Ee Bwana, ulichukua shauri langu, ukaukomboa uhai wangu.
59 Resch. HEERE! Gij hebt gezien de verkeerdheid, die men mij aangedaan heeft, oordeel mijn rechtzaak.
Umeona, Ee Bwana, ubaya niliotendewa. Tetea shauri langu!
60 Resch. Gij hebt al hun wraak gezien, al hun gedachten tegen mij.
Umeona kina cha kisasi chao, mashauri yao yote mabaya dhidi yangu.
61 Schin. HEERE! Gij hebt hun smaden gehoord, en al hun gedachten tegen mij;
Ee Bwana, umesikia matukano yao, mashauri yao yote mabaya dhidi yangu:
62 Schin. De lippen dergenen, die tegen mij opstaan, en hun dichten tegen mij den gansen dag.
kile adui zangu wanachonongʼona na kunungʼunikia dhidi yangu mchana kutwa.
63 Schin. Aanschouw hun zitten en opstaan; ik ben hun snarenspel.

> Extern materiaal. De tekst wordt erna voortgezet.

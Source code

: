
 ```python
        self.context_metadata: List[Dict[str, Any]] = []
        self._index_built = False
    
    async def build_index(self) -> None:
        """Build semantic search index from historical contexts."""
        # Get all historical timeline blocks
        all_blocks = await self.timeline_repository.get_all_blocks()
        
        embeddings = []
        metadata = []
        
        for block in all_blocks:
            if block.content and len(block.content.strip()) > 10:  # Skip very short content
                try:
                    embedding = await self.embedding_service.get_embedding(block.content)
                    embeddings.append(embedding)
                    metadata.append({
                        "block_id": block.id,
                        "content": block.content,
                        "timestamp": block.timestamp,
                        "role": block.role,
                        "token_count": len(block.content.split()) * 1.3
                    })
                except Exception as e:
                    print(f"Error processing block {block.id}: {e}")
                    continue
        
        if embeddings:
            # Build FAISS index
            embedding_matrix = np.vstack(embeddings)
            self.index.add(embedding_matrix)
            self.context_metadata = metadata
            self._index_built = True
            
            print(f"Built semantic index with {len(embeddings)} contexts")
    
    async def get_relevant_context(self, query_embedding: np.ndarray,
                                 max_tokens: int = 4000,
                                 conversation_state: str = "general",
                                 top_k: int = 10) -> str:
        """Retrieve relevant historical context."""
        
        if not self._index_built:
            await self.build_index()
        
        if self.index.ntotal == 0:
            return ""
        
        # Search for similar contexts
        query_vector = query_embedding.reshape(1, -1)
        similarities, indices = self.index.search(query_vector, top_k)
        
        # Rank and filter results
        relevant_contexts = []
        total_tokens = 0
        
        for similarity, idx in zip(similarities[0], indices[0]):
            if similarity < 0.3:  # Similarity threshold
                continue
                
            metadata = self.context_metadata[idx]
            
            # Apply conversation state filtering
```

Watazame! Wakiwa wameketi au wamesimama, wananidhihaki katika nyimbo zao.
64 Thau. HEERE! geef hun weder die vergelding, naar het werk hunner handen.
Uwalipe kile wanachostahili, Ee Bwana, kwa yale ambayo mikono yao imetenda.
65 Thau. Geef hun een deksel des harten; Uw vloek zij over hen!
Weka pazia juu ya mioyo yao, laana yako na iwe juu yao!
66 Thau. Vervolg ze met toorn, en verdelg ze van onder den hemel des HEEREN.
Wafuatilie katika hasira na uwaangamize kutoka chini ya mbingu za Bwana.